SympCam
Remote Optical Measurement of Sympathetic Arousal
IEEE EMBS BHI 2024Abstract
Recent work has shown that a person’s sympathetic arousal can be estimated from facial videos alone using basic signal processing. This opens up new possibilities in the field of telehealth and stress management, providing a non-invasive method to measure stress only using a regular RGB camera. In this paper, we present SympCam, a new 3D convolutional architecture tailored to the task of remote sympathetic arousal prediction. Our model incorporates a temporal attention module (TAM) to enhance the temporal coherence of our sequential data processing capabilities. The predictions from our method improve accuracy metrics of sympathetic arousal in prior work by 48% to a mean correlation of 0.77. We additionally compare our method with common remote photoplethysmography (rPPG) networks and show that they alone cannot accurately predict sympathetic arousal ‘out-of-the-box’. Furthermore, we show that the sympathetic arousal predicted by our method allows detecting physical stress with a balanced accuracy of 90% - an improvement of 61% compared to the rPPG method commonly used in related work, demonstrating the limitations of using rPPG alone.
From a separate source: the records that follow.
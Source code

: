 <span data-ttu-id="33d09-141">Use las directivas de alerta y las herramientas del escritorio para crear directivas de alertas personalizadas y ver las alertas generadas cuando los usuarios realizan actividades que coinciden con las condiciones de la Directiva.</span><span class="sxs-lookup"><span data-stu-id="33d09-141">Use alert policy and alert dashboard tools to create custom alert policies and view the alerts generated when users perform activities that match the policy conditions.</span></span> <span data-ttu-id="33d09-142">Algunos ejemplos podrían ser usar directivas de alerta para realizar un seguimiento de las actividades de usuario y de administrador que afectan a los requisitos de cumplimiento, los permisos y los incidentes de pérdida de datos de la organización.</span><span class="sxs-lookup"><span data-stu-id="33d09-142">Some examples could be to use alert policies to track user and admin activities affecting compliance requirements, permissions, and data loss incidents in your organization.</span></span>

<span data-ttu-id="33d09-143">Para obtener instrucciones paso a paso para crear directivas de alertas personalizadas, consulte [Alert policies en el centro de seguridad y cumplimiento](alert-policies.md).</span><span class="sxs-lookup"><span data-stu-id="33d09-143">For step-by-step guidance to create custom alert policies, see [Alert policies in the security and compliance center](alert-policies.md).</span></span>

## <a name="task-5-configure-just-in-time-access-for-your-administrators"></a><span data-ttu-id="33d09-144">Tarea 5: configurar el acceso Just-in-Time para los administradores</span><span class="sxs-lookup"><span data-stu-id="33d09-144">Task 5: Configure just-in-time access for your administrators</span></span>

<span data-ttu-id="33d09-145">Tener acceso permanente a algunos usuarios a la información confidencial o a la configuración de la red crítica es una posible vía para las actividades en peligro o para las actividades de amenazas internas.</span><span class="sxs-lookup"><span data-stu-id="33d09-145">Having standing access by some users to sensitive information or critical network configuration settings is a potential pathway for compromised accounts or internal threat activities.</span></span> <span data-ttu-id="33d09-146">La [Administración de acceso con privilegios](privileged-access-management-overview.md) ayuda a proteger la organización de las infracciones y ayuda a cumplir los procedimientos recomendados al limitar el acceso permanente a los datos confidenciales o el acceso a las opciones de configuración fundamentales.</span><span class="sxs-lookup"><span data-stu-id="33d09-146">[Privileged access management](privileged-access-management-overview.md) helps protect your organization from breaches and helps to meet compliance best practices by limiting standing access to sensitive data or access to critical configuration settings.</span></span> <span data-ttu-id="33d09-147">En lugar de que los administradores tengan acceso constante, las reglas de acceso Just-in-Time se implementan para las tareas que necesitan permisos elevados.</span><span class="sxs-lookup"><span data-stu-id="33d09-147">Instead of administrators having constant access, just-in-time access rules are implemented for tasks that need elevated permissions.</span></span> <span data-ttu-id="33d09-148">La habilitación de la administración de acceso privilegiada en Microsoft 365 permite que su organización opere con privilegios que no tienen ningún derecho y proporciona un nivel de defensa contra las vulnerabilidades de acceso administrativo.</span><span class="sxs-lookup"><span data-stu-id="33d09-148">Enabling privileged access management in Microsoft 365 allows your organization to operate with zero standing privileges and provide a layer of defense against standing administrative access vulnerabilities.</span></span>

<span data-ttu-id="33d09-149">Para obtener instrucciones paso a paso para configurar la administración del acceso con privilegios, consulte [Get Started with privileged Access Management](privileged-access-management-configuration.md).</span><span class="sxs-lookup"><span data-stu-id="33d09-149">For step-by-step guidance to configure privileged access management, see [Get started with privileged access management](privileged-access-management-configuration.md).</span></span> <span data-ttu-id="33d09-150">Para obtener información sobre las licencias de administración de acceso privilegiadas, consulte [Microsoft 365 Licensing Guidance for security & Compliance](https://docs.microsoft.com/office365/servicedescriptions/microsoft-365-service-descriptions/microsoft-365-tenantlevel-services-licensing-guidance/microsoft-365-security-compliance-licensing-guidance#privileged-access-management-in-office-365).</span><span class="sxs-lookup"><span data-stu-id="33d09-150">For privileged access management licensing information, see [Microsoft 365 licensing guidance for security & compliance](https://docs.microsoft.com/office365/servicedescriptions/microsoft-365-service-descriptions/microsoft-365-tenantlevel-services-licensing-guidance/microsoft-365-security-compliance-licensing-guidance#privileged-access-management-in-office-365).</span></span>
Finally, we contribute a dataset designed explicitly for the task of remote sympathetic arousal prediction. Our dataset contains synchronized face and hand videos of 20 participants from two cameras synchronized with electrodermal activity (EDA) and photoplethysmography (PPG) measurements. We will make this dataset available to the community and use it to evaluate the methods in this paper. To the best of our knowledge, this is the first dataset available to other researchers designed for remote sympathetic arousal prediction.
Reference
Bjoern Braun, Daniel McDuff, Tadas Baltrusaitis, Paul Streli, Max Moebus, and Christian Holz. SympCam: Remote Optical Measurement of Sympathetic Arousal. In International Conference on Biomedical and Health Informatics 2024 (IEEE EMBS BHI).
Study Apparatus
Figure 2. The apparatus used for our study. The participants placed their heads on a chin rest and their hands on a table with their palms facing upwards. We recorded the videos using two Basler acA1300-200uc cameras pointed toward the participants’ faces and hands and the physiological signals from a synchronized BIOPAC MP160 that triggered the cameras by wire.
SympCam
Figure 3. Our proposed neural architecture to predict sympathetic arousal from facial videos. As the backbone of our architecture, we use a 3D CNN (PhysNet) with a temporal input length of T = 768 frames. While such 3D CNN-based architectures have achieved impressive performance for the task of video-based HR prediction, the 3D CNN architectures treat all input frames equally, ignoring that different frames may provide different contributions to the target prediction. To address this problem, we propose a temporal attention module (TAM) that allows our model to learn to discriminate between more and less important features along the temporal dimension.
Results
Figure 4. Visual comparison between our predicted sympathetic arousal (blue) and the ground truth tonic EDA signal (black) for four participants. At minutes 2, 4.5, and 7, the participants are instructed to pinch themselves for 30 seconds to cause a sympathetic stress response. Note that for individual participants, such as participant 11, the model is currently only able to predict the global trend accurately. This difference is attributed to the nature of our method, which estimates sympathetic arousal by analyzing blood flow changes rather than measuring absolute EDA values.